■ What to work on ■
Pictures stay out; please output the remaining data exactly.

■ Given data ■

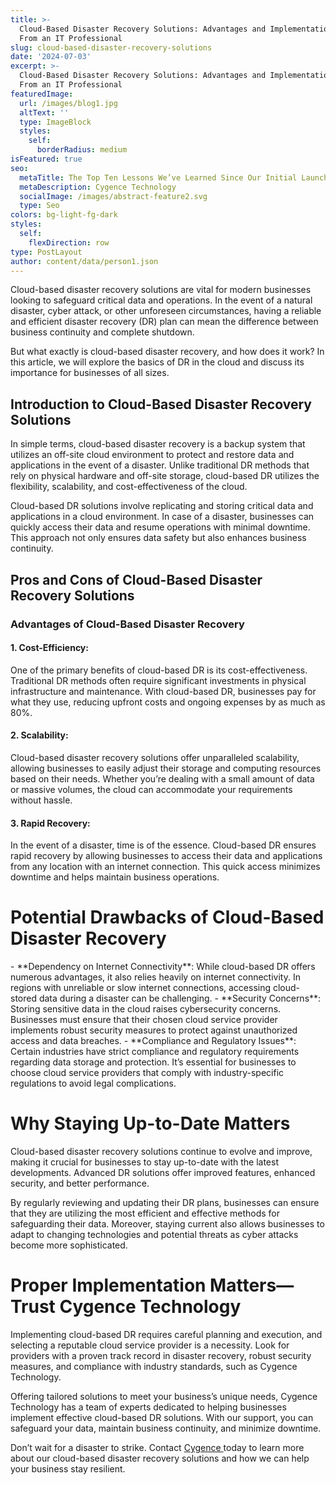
 ```yaml
---
title: >-
  Cloud-Based Disaster Recovery Solutions: Advantages and Implementation Tips
  From an IT Professional
slug: cloud-based-disaster-recovery-solutions
date: '2024-07-03'
excerpt: >-
  Cloud-Based Disaster Recovery Solutions: Advantages and Implementation Tips
  From an IT Professional
featuredImage:
  url: /images/blog1.jpg
  altText: ''
  type: ImageBlock
  styles:
    self:
      borderRadius: medium
isFeatured: true
seo:
  metaTitle: The Top Ten Lessons We’ve Learned Since Our Initial Launch
  metaDescription: Cygence Technology
  socialImage: /images/abstract-feature2.svg
  type: Seo
colors: bg-light-fg-dark
styles:
  self:
    flexDirection: row
type: PostLayout
author: content/data/person1.json
---
```

Cloud-based disaster recovery solutions are vital for modern businesses looking to safeguard critical data and operations. In the event of a natural disaster, cyber attack, or other unforeseen circumstances, having a reliable and efficient disaster recovery (DR) plan can mean the difference between business continuity and complete shutdown.

But what exactly is cloud-based disaster recovery, and how does it work? In this article, we will explore the basics of DR in the cloud and discuss its importance for businesses of all sizes.

## Introduction to Cloud-Based Disaster Recovery Solutions

In simple terms, cloud-based disaster recovery is a backup system that utilizes an off-site cloud environment to protect and restore data and applications in the event of a disaster. Unlike traditional DR methods that rely on physical hardware and off-site storage, cloud-based DR utilizes the flexibility, scalability, and cost-effectiveness of the cloud.

Cloud-based DR solutions involve replicating and storing critical data and applications in a cloud environment. In case of a disaster, businesses can quickly access their data and resume operations with minimal downtime. This approach not only ensures data safety but also enhances business continuity.

## Pros and Cons of Cloud-Based Disaster Recovery Solutions

### Advantages of Cloud-Based Disaster Recovery

#### 1. Cost-Efficiency:

One of the primary benefits of cloud-based DR is its cost-effectiveness. Traditional DR methods often require significant investments in physical infrastructure and maintenance. With cloud-based DR, businesses pay for what they use, reducing upfront costs and ongoing expenses by as much as 80%.

#### 2. Scalability:

Cloud-based disaster recovery solutions offer unparalleled scalability, allowing businesses to easily adjust their storage and computing resources based on their needs. Whether you’re dealing with a small amount of data or massive volumes, the cloud can accommodate your requirements without hassle.

#### 3. Rapid Recovery:

In the event of a disaster, time is of the essence. Cloud-based DR ensures rapid recovery by allowing businesses to access their data and applications from any location with an internet connection. This quick access minimizes downtime and helps maintain business operations.

# Potential Drawbacks of Cloud-Based Disaster Recovery

\- \*\*Dependency on Internet Connectivity\*\*: While cloud-based DR offers numerous advantages, it also relies heavily on internet connectivity. In regions with unreliable or slow internet connections, accessing cloud-stored data during a disaster can be challenging.
\- \*\*Security Concerns\*\*: Storing sensitive data in the cloud raises cybersecurity concerns. Businesses must ensure that their chosen cloud service provider implements robust security measures to protect against unauthorized access and data breaches.
\- \*\*Compliance and Regulatory Issues\*\*: Certain industries have strict compliance and regulatory requirements regarding data storage and protection. It’s essential for businesses to choose cloud service providers that comply with industry-specific regulations to avoid legal complications.

# Why Staying Up-to-Date Matters

Cloud-based disaster recovery solutions continue to evolve and improve, making it crucial for businesses to stay up-to-date with the latest developments. Advanced DR solutions offer improved features, enhanced security, and better performance.

By regularly reviewing and updating their DR plans, businesses can ensure that they are utilizing the most efficient and effective methods for safeguarding their data. Moreover, staying current also allows businesses to adapt to changing technologies and potential threats as cyber attacks become more sophisticated.

# Proper Implementation Matters—Trust Cygence Technology

Implementing cloud-based DR requires careful planning and execution, and selecting a reputable cloud service provider is a necessity. Look for providers with a proven track record in disaster recovery, robust security measures, and compliance with industry standards, such as Cygence Technology.

Offering tailored solutions to meet your business’s unique needs, Cygence Technology has a team of experts dedicated to helping businesses implement effective cloud-based DR solutions. With our support, you can safeguard your data, maintain business continuity, and minimize downtime.

Don’t wait for a disaster to strike. Contact [Cygence ](https://www.cygencetech.com/contact)today to learn more about our cloud-based disaster recovery solutions and how we can help your business stay resilient.
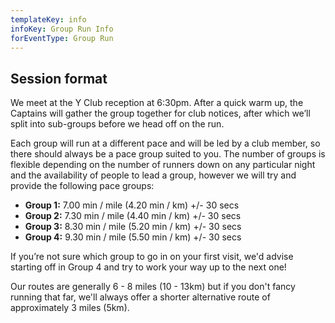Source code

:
 ```yaml
---
templateKey: info
infoKey: Group Run Info
forEventType: Group Run
---
```

## Session format

We meet at the Y Club reception at 6:30pm. After a quick warm up, the Captains
will gather the group together for club notices, after which we’ll split into
sub-groups before we head off on the run.

Each group will run at a different pace and will be led by a club member, so
there should always be a pace group suited to you. The number of groups is
flexible depending on the number of runners down on any particular night and
the availability of people to lead a group, however we will try and provide
the following pace groups:

* **Group 1:** 7.00 min / mile (4.20 min / km) +/- 30 secs
* **Group 2:** 7.30 min / mile (4.40 min / km) +/- 30 secs
* **Group 3:** 8.30 min / mile (5.20 min / km) +/- 30 secs
* **Group 4:** 9.30 min / mile (5.50 min / km) +/- 30 secs

If you’re not sure which group to go in on your first visit, we'd advise
starting off in Group 4 and try to work your way up to the next one!

Our routes are generally 6 - 8 miles (10 - 13km) but if you don't fancy running
that far, we'll always offer a shorter alternative route of approximately
3 miles (5km).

■ Response area ■
 ```yaml
---
title: >-
  Cloud-Based Disaster Recovery Solutions: Advantages and Implementation Tips
  From an IT Professional
slug: cloud-based-disaster-recovery-solutions
date: '2024-07-03'
excerpt: >-
  Cloud-Based Disaster Recovery Solutions: Advantages and Implementation Tips
  From an IT Professional
featuredImage:
  url: /images/blog1.jpg
  altText: ''
  type: ImageBlock
  styles:
    self:
      borderRadius: medium
isFeatured: true
seo:
  metaTitle: The Top Ten Lessons We’ve Learned Since Our Initial Launch
  metaDescription: Cygence Technology
  socialImage: /images/abstract-feature2.svg
  type: Seo
colors: bg-light-fg-dark
styles:
  self:
    flexDirection: row
type: PostLayout
author: content/data/person1.json
---
```

Cloud-based disaster recovery solutions are vital for modern businesses looking to safeguard critical data and operations. In the event of a natural disaster, cyber attack, or other unforeseen circumstances, having a reliable and efficient disaster recovery (DR) plan can mean the difference between business continuity and complete shutdown.

But what exactly is cloud-based disaster recovery, and how does it work? In this article, we will explore the basics of DR in the cloud and discuss its importance for businesses of all sizes.

## Introduction to Cloud-Based Disaster Recovery Solutions

In simple terms, cloud-based disaster recovery is a backup system that utilizes an off-site cloud environment to protect and restore data and applications in the event of a disaster. Unlike traditional DR methods that rely on physical hardware and off-site storage, cloud-based DR utilizes the flexibility, scalability, and cost-effectiveness of the cloud.

Cloud-based DR solutions involve replicating and storing critical data and applications in a cloud environment. In case of a disaster, businesses can quickly access their data and resume operations with minimal downtime. This approach not only ensures data safety but also enhances business continuity.

## Pros and Cons of Cloud-Based Disaster Recovery Solutions

### Advantages of Cloud-Based Disaster Recovery

#### 1. Cost-Efficiency:

One of the primary benefits of cloud-based DR is its cost-effectiveness. Traditional DR methods often require significant investments in physical infrastructure and maintenance. With cloud-based DR, businesses pay for what they use, reducing upfront costs and ongoing expenses by as much as 80%.

#### 2. Scalability:

Cloud-based disaster recovery solutions offer unparalleled scalability, allowing businesses to easily adjust their storage and computing resources based on their needs. Whether you’re dealing with a small amount of data or massive volumes, the cloud can accommodate your requirements without hassle.

#### 3. Rapid Recovery:

In the event of a disaster, time is of the essence. Cloud-based DR ensures rapid recovery by allowing businesses to access their data and applications from any location with an internet connection. This quick access minimizes downtime and helps maintain business operations.

# Potential Drawbacks of Cloud-Based Disaster Recovery

\- \*\*Dependency on Internet Connectivity\*\*: While cloud-based DR offers numerous advantages, it also relies heavily on internet connectivity. In regions with unreliable or slow internet connections, accessing cloud-stored data during a disaster can be challenging.
\- \*\*Security Concerns\*\*: Storing sensitive data in the cloud raises cybersecurity concerns. Businesses must ensure that their chosen cloud service provider implements robust security measures to protect against unauthorized access and data breaches.
\- \*\*Compliance and Regulatory Issues\*\*: Certain industries have strict compliance and regulatory requirements regarding data storage and protection. It’s essential for businesses to choose cloud service providers that comply with industry-specific regulations to avoid legal complications.

# Why Staying Up-to-Date Matters

Cloud-based disaster recovery solutions continue to evolve and improve, making it crucial for businesses to stay up-to-date with the latest developments. Advanced DR solutions offer improved features, enhanced security, and better performance.

By regularly reviewing and updating their DR plans, businesses can ensure that they are utilizing the most efficient and effective methods for safeguarding their data. Moreover, staying current also allows businesses to adapt to changing technologies and potential threats as cyber attacks become more sophisticated.

# Proper Implementation Matters—Trust Cygence Technology

Implementing cloud-based DR requires careful planning and execution, and selecting a reputable cloud service provider is a necessity. Look for providers with a proven track record in disaster recovery, robust security measures, and compliance with industry standards, such as Cygence Technology.

Offering tailored solutions to meet your business’s unique needs, Cygence Technology has a team of experts dedicated to helping businesses implement effective cloud-based DR solutions. With our support, you can safeguard your data, maintain business continuity, and minimize downtime.

Don’t wait for a disaster to strike. Contact [Cygence ](https://www.cygencetech.com/contact)today to learn more about our cloud-based disaster recovery solutions and how we can help your business stay resilient.
Source code

:
 ```yaml
---
templateKey: info
infoKey: Group Run Info
forEventType: Group Run
---
```

## Session format

We meet at the Y Club reception at 6:30pm. After a quick warm up, the Captains
will gather the group together for club notices, after which we’ll split into
sub-groups before we head off on the run.

Each group will run at a different pace and will be led by a club member, so
there should always be a pace group suited to you. The number of groups is
flexible depending on the number of runners down on any particular night and
the availability of people to lead a group, however we will try and provide
the following pace groups:

* **Group 1:** 7.00 min / mile (4.20 min / km) +/- 30 secs
* **Group 2:** 7.30 min / mile (4.40 min / km) +/- 30 secs
* **Group 3:** 8.30 min / mile (5.20 min / km) +/- 30 secs
* **Group 4:** 9.30 min / mile (5.50 min / km) +/- 30 secs

If you’re not sure which group to go in on your first visit, we'd advise
starting off in Group 4 and try to work your way up to the next one!

Our routes are generally 6 - 8 miles (10 - 13km) but if you don't fancy running
that far, we'll always offer a shorter alternative route of approximately
3 miles (5km).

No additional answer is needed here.